Phone home from abroad

Phoning home to France while on a trip abroad can be expensive however there are several options to keep your costs down

PHONING home to France while on a trip abroad can be expensive, however there are several options to keep your costs down.

If you use your ordinary French mobile you not only pay a higher “roaming” fee for your normal calls, but you are charged a fee for receiving calls as well.

Things are not as bad as they were since new rules for calls within the EU introduced this summer - calls must cost no more than €0.51/min and receiving them no more than €0.23.

When you arrive at your destination you should get a text telling you the cost of a local call, a call to France and receiving one.

However, options to reduce telephone costs further include:

- Take out a special holiday option with your provider. For example, with SFR, the Pack séjour Europe-DOM (Trip pack for Europe and overseas departments of France) is e12, giving you 30 minutes of calls.

- Use texts rather than calls - in the EU these cost a maximum e0.13 each and are free to receive.
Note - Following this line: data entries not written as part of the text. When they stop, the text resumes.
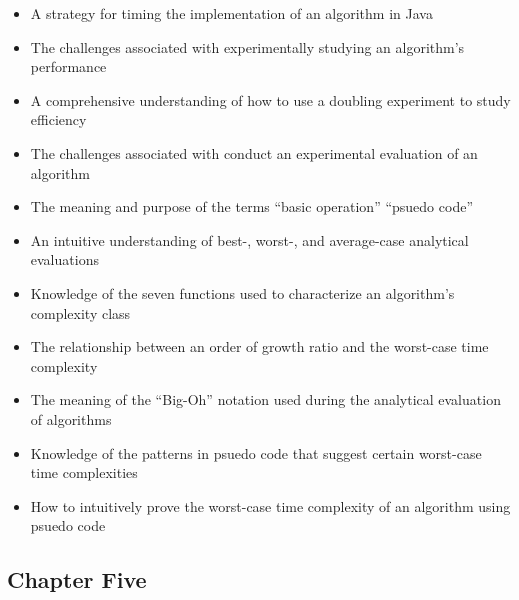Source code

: \documentclass[11pt]{article}
\begin{document}
\begin{itemize}

  \setlength{\itemsep}{0.05in}

  \item A strategy for timing the implementation of an algorithm in Java
  \item The challenges associated with experimentally studying an algorithm's
    performance
  \item A comprehensive understanding of how to use a doubling experiment to
    study efficiency
  \item The challenges associated with conduct an experimental evaluation of an
    algorithm
  \item The meaning and purpose of the terms ``basic operation'' ``psuedo code''
  \item An intuitive understanding of best-, worst-, and average-case analytical
    evaluations
  \item Knowledge of the seven functions used to characterize an algorithm's
    complexity class
  \item The relationship between an order of growth ratio and the worst-case
    time complexity
  \item The meaning of the ``Big-Oh'' notation used during the
    analytical evaluation of algorithms
  \item Knowledge of the patterns in psuedo code that suggest certain
    worst-case time complexities
  \item How to intuitively prove the worst-case time complexity of an algorithm
    using psuedo code

\end{itemize}

\vspace*{-.2in}
\subsection*{Chapter Five}
\end{document}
- Use a prepaid card. Specialised ones can be bought for for cheap calls abroad. You buy these from shops such as newsagents in your destination country.
They can be used in phone boxes or from landlines and involve calling a number and then typing in a code, so the call is then paid for from the credit on the card.

- Visit specialised call centres found in cities, which offer cheap rates for calling abroad.

- Swap your SIM card for one from the country you are in (another option is to have a dual-SIM option, available on some top-end phones - where you can switch between two SIMs in one phone). To do this you need to unlock your mobile by asking for a code déblocage from your provider.

- Talk computer to computer using Skype.